** Opening Source data block **
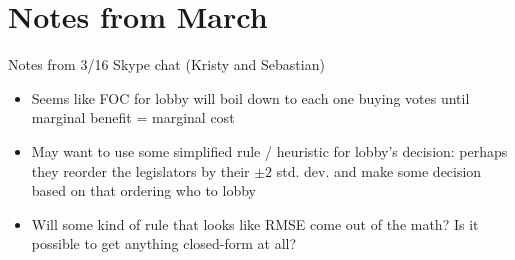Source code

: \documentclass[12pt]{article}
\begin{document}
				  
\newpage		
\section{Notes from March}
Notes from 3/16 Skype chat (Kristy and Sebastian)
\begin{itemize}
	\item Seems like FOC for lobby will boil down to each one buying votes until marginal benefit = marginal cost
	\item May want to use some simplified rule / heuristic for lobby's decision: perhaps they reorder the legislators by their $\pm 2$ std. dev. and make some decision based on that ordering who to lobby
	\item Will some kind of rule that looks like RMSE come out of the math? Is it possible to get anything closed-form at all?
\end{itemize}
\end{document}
** Closing Source data block **
** Opening Source data block **
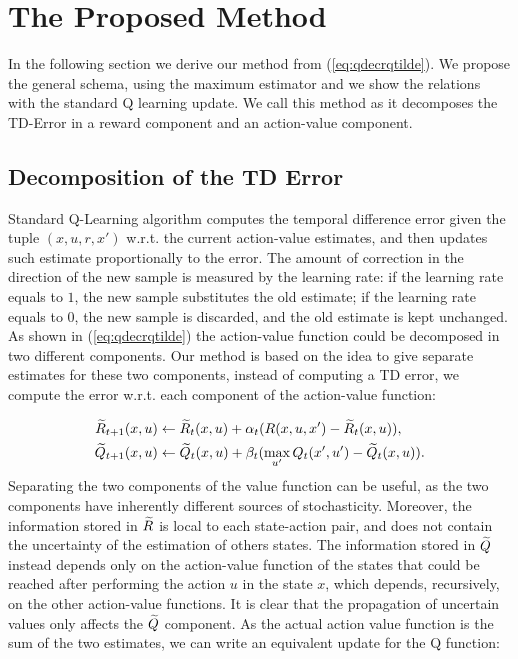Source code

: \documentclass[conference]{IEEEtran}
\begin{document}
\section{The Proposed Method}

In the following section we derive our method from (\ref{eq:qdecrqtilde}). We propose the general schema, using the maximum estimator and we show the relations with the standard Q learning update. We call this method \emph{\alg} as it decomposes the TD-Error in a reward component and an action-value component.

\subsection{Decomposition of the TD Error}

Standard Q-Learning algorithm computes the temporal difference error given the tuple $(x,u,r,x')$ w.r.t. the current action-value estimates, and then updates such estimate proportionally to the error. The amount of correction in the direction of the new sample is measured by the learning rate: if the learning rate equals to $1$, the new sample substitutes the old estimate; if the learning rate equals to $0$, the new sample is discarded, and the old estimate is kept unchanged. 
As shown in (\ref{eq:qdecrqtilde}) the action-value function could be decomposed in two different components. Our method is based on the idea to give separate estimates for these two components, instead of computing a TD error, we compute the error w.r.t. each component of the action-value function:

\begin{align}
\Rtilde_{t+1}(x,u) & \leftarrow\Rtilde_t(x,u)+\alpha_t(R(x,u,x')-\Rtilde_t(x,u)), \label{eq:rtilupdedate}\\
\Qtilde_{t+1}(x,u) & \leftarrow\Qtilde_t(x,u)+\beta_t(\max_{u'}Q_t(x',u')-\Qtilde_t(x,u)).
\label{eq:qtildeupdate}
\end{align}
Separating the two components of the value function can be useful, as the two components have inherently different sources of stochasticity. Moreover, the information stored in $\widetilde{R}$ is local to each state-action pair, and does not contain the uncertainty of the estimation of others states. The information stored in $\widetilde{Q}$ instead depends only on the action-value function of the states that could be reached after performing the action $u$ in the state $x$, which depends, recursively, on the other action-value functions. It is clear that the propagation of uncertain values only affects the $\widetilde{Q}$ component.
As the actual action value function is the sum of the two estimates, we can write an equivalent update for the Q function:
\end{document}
** Closing Source data block **
** Opening Source data block **
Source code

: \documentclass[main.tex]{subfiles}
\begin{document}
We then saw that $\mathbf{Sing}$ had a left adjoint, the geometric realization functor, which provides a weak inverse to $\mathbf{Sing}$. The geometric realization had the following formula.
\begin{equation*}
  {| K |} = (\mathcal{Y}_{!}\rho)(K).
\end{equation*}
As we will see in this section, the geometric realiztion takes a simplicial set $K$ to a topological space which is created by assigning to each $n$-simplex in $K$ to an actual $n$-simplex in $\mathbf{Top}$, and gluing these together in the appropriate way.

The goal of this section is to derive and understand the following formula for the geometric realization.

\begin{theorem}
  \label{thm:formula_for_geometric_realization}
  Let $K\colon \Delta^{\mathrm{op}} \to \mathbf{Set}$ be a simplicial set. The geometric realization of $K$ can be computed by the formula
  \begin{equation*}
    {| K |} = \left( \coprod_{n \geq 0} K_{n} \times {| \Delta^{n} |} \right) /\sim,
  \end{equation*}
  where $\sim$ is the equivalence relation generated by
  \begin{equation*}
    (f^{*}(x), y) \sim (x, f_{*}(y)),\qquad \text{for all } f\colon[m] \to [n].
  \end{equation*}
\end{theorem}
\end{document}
** Closing Source data block **
- [How to complete this task]
Check each line of the records for the word "from", and show the lines that contain it.

- [Solution to the exercise]
\section{Notes from March}
Notes from 3/16 Skype chat (Kristy and Sebastian)
In the following section we derive our method from (\ref{eq:qdecrqtilde}). We propose the general schema, using the maximum estimator and we show the relations with the standard Q learning update. We call this method \emph{\alg} as it decomposes the TD-Error in a reward component and an action-value component.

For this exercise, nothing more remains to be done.